**Data extract:**
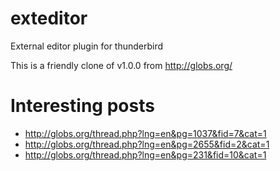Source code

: exteditor
=========

External editor plugin for thunderbird

This is a friendly clone of v1.0.0 from http://globs.org/


Interesting posts
=================

* http://globs.org/thread.php?lng=en&pg=1037&fid=7&cat=1
* http://globs.org/thread.php?lng=en&pg=2655&fid=2&cat=1
* http://globs.org/thread.php?lng=en&pg=231&fid=10&cat=1


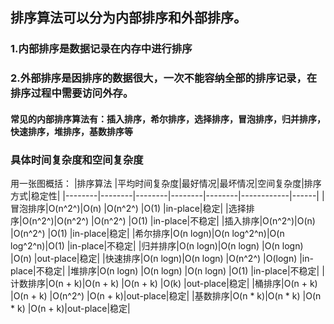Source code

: ## 排序算法可以分为内部排序和外部排序。
### 1.内部排序是数据记录在内存中进行排序
### 2.外部排序是因排序的数据很大，一次不能容纳全部的排序记录，在排序过程中需要访问外存。
#### 常见的内部排序算法有：插入排序，希尔排序，选择排序，冒泡排序，归并排序，快速排序，堆排序，基数排序等

### 具体时间复杂度和空间复杂度
用一张图概括：
|排序算法 |平均时间复杂度|最好情况|最坏情况|空间复杂度|排序方式|稳定性|
|--------|--------|--------|--------|--------|------------|------|
|冒泡排序|O(n^2^)|O(n)        |O(n^2^)       |O(1)    |in-place|稳定|
|选择排序|O(n^2^)|O(n^2^)     |O(n^2^)       |O(1)    |in-place|不稳定|
|插入排序|O(n^2^)|O(n)        |O(n^2^)       |O(1)    |in-place|稳定|
|希尔排序|O(n logn)|O(n log^2^n)|O(n log^2^n)|O(1)    |in-place|不稳定|
|归并排序|O(n logn)|O(n logn)   |O(n logn)   |O(n)    |out-place|稳定|
|快速排序|O(n logn)|O(n logn)   |O(n^2^)     |O(logn) |in-place|不稳定|
|堆排序|O(n logn)  |O(n logn)   |O(n logn)   |O(1)    |in-place|不稳定|
|计数排序|O(n + k)|O(n + k)   |O(n + k)      |O(k)    |out-place|稳定|
|桶排序|O(n + k)  |O(n + k)   |O(n^2^)       |O(n + k)|out-place|稳定|
|基数排序|O(n * k)|O(n * k)   |O(n * k)      |O(n + k)|out-place|稳定|
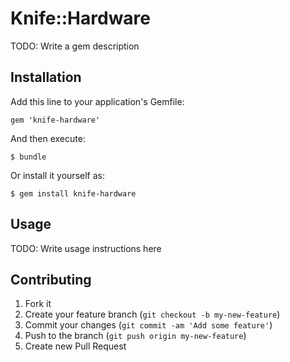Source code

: # Knife::Hardware

TODO: Write a gem description

## Installation

Add this line to your application's Gemfile:

    gem 'knife-hardware'

And then execute:

    $ bundle

Or install it yourself as:

    $ gem install knife-hardware

## Usage

TODO: Write usage instructions here

## Contributing

1. Fork it
2. Create your feature branch (`git checkout -b my-new-feature`)
3. Commit your changes (`git commit -am 'Add some feature'`)
4. Push to the branch (`git push origin my-new-feature`)
5. Create new Pull Request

**Assignment:** Restate every record above word for word, without images.

**Written solution:**
Source code

: exteditor
=========

External editor plugin for thunderbird

This is a friendly clone of v1.0.0 from http://globs.org/


Interesting posts
=================

* http://globs.org/thread.php?lng=en&pg=1037&fid=7&cat=1
* http://globs.org/thread.php?lng=en&pg=2655&fid=2&cat=1
* http://globs.org/thread.php?lng=en&pg=231&fid=10&cat=1


Source code

: ## 排序算法可以分为内部排序和外部排序。
### 1.内部排序是数据记录在内存中进行排序
### 2.外部排序是因排序的数据很大，一次不能容纳全部的排序记录，在排序过程中需要访问外存。
#### 常见的内部排序算法有：插入排序，希尔排序，选择排序，冒泡排序，归并排序，快速排序，堆排序，基数排序等

### 具体时间复杂度和空间复杂度
用一张图概括：
|排序算法 |平均时间复杂度|最好情况|最坏情况|空间复杂度|排序方式|稳定性|
|--------|--------|--------|--------|--------|------------|------|
|冒泡排序|O(n^2^)|O(n)        |O(n^2^)       |O(1)    |in-place|稳定|
|选择排序|O(n^2^)|O(n^2^)     |O(n^2^)       |O(1)    |in-place|不稳定|
|插入排序|O(n^2^)|O(n)        |O(n^2^)       |O(1)    |in-place|稳定|
|希尔排序|O(n logn)|O(n log^2^n)|O(n log^2^n)|O(1)    |in-place|不稳定|
|归并排序|O(n logn)|O(n logn)   |O(n logn)   |O(n)    |out-place|稳定|
|快速排序|O(n logn)|O(n logn)   |O(n^2^)     |O(logn) |in-place|不稳定|
|堆排序|O(n logn)  |O(n logn)   |O(n logn)   |O(1)    |in-place|不稳定|
|计数排序|O(n + k)|O(n + k)   |O(n + k)      |O(k)    |out-place|稳定|
|桶排序|O(n + k)  |O(n + k)   |O(n^2^)       |O(n + k)|out-place|稳定|
|基数排序|O(n * k)|O(n * k)   |O(n * k)      |O(n + k)|out-place|稳定|
Source code

: # Knife::Hardware

TODO: Write a gem description

## Installation

Add this line to your application's Gemfile:

    gem 'knife-hardware'

And then execute:

    $ bundle

Or install it yourself as:

    $ gem install knife-hardware

## Usage

TODO: Write usage instructions here

## Contributing

1. Fork it
2. Create your feature branch (`git checkout -b my-new-feature`)
3. Commit your changes (`git commit -am 'Add some feature'`)
4. Push to the branch (`git push origin my-new-feature`)
5. Create new Pull Request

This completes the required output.